The theme of surrender or letting go keep coming up for me. When I start to notice the same thing again and again, I realize the universe is trying to get me to pay attention. After receiving my weekly email from life coach, Cheryl Richardson and the same topic came up yet again... I finally got the message.
Combining the new month and the idea of surrender, (and copying an idea of monthly goals) I have a few of my own goals for May. Originally my list was only 3, all on Cheryl's email...

And let me go back to that for a minute. Of her whole weekly email, one question stuck out. "What do I need to let go of in order to welcome in the new life I desire?" She said to write down whatever comes up. Some of my answers were a little strange, but they all got me thinking. That's how I came up with my monthly May goals.

The areas I want to focus on for May (and I'm trying to phrase them all in a positive tone) are:

1) If I can't say something nice about someone, I won't say it at all.
Now that's going to be a really big one for me. I LOVE to vent and gossip about people who piss me off and people I don't like. I LOVE it and do it all day long. If I want more "real" relationships and less superficial relationships in my life, then I need to give up the gossiping and talking badly about others. It'll be tough, but I have to do try.

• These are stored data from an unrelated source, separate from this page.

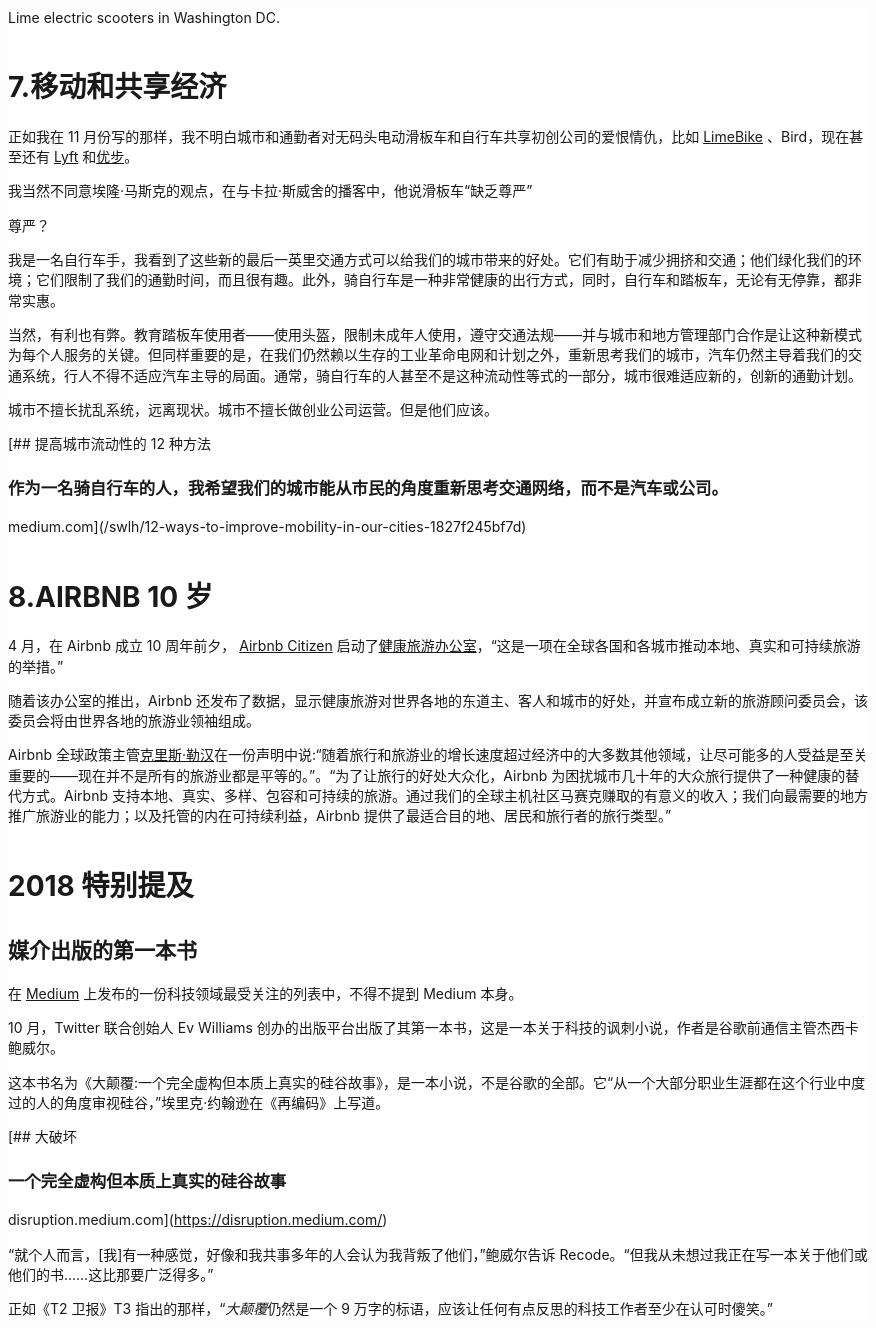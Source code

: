 Lime electric scooters in Washington DC.

# 7.移动和共享经济

正如我在 11 月份写的那样，我不明白城市和通勤者对无码头电动滑板车和自行车共享初创公司的爱恨情仇，比如 [LimeBike](https://medium.com/u/881e39a1e63a?source=post_page-----e6a60df7f838--------------------------------) 、Bird，现在甚至还有 [Lyft](https://medium.com/u/54708edc644b?source=post_page-----e6a60df7f838--------------------------------) 和[优步](https://medium.com/u/b97b1b381b5a?source=post_page-----e6a60df7f838--------------------------------)。

我当然不同意埃隆·马斯克的观点，在与卡拉·斯威舍的播客中，他说滑板车“缺乏尊严”

尊严？

我是一名自行车手，我看到了这些新的最后一英里交通方式可以给我们的城市带来的好处。它们有助于减少拥挤和交通；他们绿化我们的环境；它们限制了我们的通勤时间，而且很有趣。此外，骑自行车是一种非常健康的出行方式，同时，自行车和踏板车，无论有无停靠，都非常实惠。

当然，有利也有弊。教育踏板车使用者——使用头盔，限制未成年人使用，遵守交通法规——并与城市和地方管理部门合作是让这种新模式为每个人服务的关键。但同样重要的是，在我们仍然赖以生存的工业革命电网和计划之外，重新思考我们的城市，汽车仍然主导着我们的交通系统，行人不得不适应汽车主导的局面。通常，骑自行车的人甚至不是这种流动性等式的一部分，城市很难适应新的，创新的通勤计划。

城市不擅长扰乱系统，远离现状。城市不擅长做创业公司运营。但是他们应该。

[](/swlh/12-ways-to-improve-mobility-in-our-cities-1827f245bf7d) [## 提高城市流动性的 12 种方法

### 作为一名骑自行车的人，我希望我们的城市能从市民的角度重新思考交通网络，而不是汽车或公司。

medium.com](/swlh/12-ways-to-improve-mobility-in-our-cities-1827f245bf7d) 

# 8.AIRBNB 10 岁

4 月，在 Airbnb 成立 10 周年前夕， [Airbnb Citizen](https://medium.com/u/9046b133b73f?source=post_page-----e6a60df7f838--------------------------------) 启动了[健康旅游办公室](https://press.airbnb.com/airbnb-launches-global-office-of-healthy-tourism/)，“这是一项在全球各国和各城市推动本地、真实和可持续旅游的举措。”

随着该办公室的推出，Airbnb 还发布了数据，显示健康旅游对世界各地的东道主、客人和城市的好处，并宣布成立新的旅游顾问委员会，该委员会将由世界各地的旅游业领袖组成。

Airbnb 全球政策主管[克里斯·勒汉](https://medium.com/u/7e2fea5be5c4?source=post_page-----e6a60df7f838--------------------------------)在一份声明中说:“随着旅行和旅游业的增长速度超过经济中的大多数其他领域，让尽可能多的人受益是至关重要的——现在并不是所有的旅游业都是平等的。”。“为了让旅行的好处大众化，Airbnb 为困扰城市几十年的大众旅行提供了一种健康的替代方式。Airbnb 支持本地、真实、多样、包容和可持续的旅游。通过我们的全球主机社区马赛克赚取的有意义的收入；我们向最需要的地方推广旅游业的能力；以及托管的内在可持续利益，Airbnb 提供了最适合目的地、居民和旅行者的旅行类型。”

# 2018 特别提及

## 媒介出版的第一本书

在 [Medium](https://medium.com/u/504c7870fdb6?source=post_page-----e6a60df7f838--------------------------------) 上发布的一份科技领域最受关注的列表中，不得不提到 Medium 本身。

10 月，Twitter 联合创始人 Ev Williams 创办的出版平台出版了其第一本书，这是一本关于科技的讽刺小说，作者是谷歌前通信主管杰西卡鲍威尔。

这本书名为《大颠覆:一个完全虚构但本质上真实的硅谷故事》，是一本小说，不是谷歌的全部。它“从一个大部分职业生涯都在这个行业中度过的人的角度审视硅谷，”埃里克·约翰逊在《再编码》上写道。

[](https://disruption.medium.com/) [## 大破坏

### 一个完全虚构但本质上真实的硅谷故事

disruption.medium.com](https://disruption.medium.com/) 

“就个人而言，[我]有一种感觉，好像和我共事多年的人会认为我背叛了他们，”鲍威尔告诉 Recode。“但我从未想过我正在写一本关于他们或他们的书……这比那要广泛得多。”

正如《T2 卫报》T3 指出的那样，“*大颠覆*仍然是一个 9 万字的标语，应该让任何有点反思的科技工作者至少在认可时傻笑。”
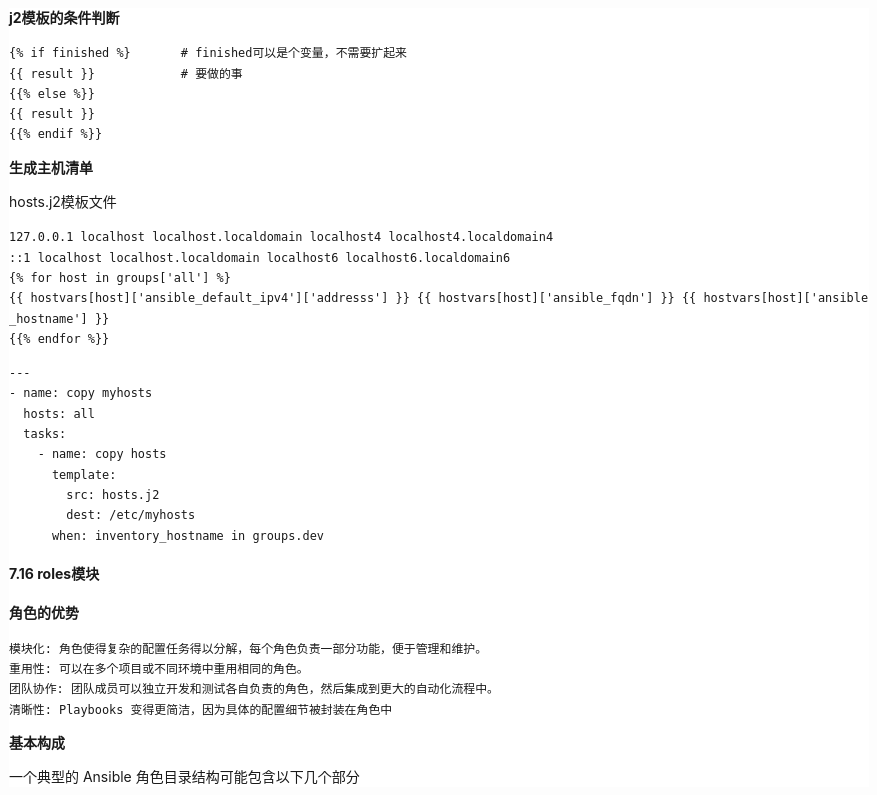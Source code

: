 **j2模板的条件判断**

```
{% if finished %}		# finished可以是个变量，不需要扩起来
{{ result }}			# 要做的事
{{% else %}}
{{ result }}
{{% endif %}}
```

**生成主机清单**

hosts.j2模板文件

```
127.0.0.1 localhost localhost.localdomain localhost4 localhost4.localdomain4
::1 localhost localhost.localdomain localhost6 localhost6.localdomain6
{% for host in groups['all'] %}
{{ hostvars[host]['ansible_default_ipv4']['addresss'] }} {{ hostvars[host]['ansible_fqdn'] }} {{ hostvars[host]['ansible_hostname'] }}
{{% endfor %}}  
```

```
---
- name: copy myhosts
  hosts: all
  tasks:
    - name: copy hosts
      template:
        src: hosts.j2
        dest: /etc/myhosts
      when: inventory_hostname in groups.dev
```

#### 7.16 roles模块

**角色的优势**

```
模块化: 角色使得复杂的配置任务得以分解，每个角色负责一部分功能，便于管理和维护。
重用性: 可以在多个项目或不同环境中重用相同的角色。
团队协作: 团队成员可以独立开发和测试各自负责的角色，然后集成到更大的自动化流程中。
清晰性: Playbooks 变得更简洁，因为具体的配置细节被封装在角色中
```

**基本构成**

一个典型的 Ansible 角色目录结构可能包含以下几个部分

2) I give up frustration with unfulfilled expectations and release all unrealistic expectations, my expectations or any expectations set on me by others.
This one is more for work, considering how much time I spend there, and toss in the extra time I log in from home (Cheryl's email was delivered to my work email account... I read it when I finished clearing out my new emails delivered over the weekend!). We have huge projects going on and many eyes are on us. I was trying to give realistic expectations of June 1st to finish things up and get on the right track. My boss wanted May 15th. I laughed. :) I can only do what I can do. Hmmm... that might be a better one for #2. Same idea!

3) I can only control my responses to others, so I let go of any attempt at control of other's thoughts, perceptions, expectations or reactions.
This is a big one. Kind of deep for me on a Sunday night, but I like it. I need to really focus on this one. It goes along with #2, that I can only do what I can do. I can't control what others think or feel or how they put their crap on me. That's about them, not me. I need to remember that.
(I'm going to have to keep re-reading this all month! I have a feeling that by 9am tomorrow after I have another 15 emails in my inbox, I'll be flipping about what other people what me to do and complaining about them... breaking all 3 right off the bat! But that's ok... I just need to get refocused and do my best!)

4) I am going to be proud at all of the small accomplishments I achieve during the month.
This will include work, eating right, the 5K training (started again last week, tomorrow night starts week 2),and any other exercise I do. I need to focus on the accomplishments I achieve, not on the few expectations I don't meet.

This month is going to be hard. With all of this letting go and surrender getting slapped in my face, it is about time I took notice. Hopefully the goals I have set for myself are obtainable.
I think May is going to be a good month and off to the right start.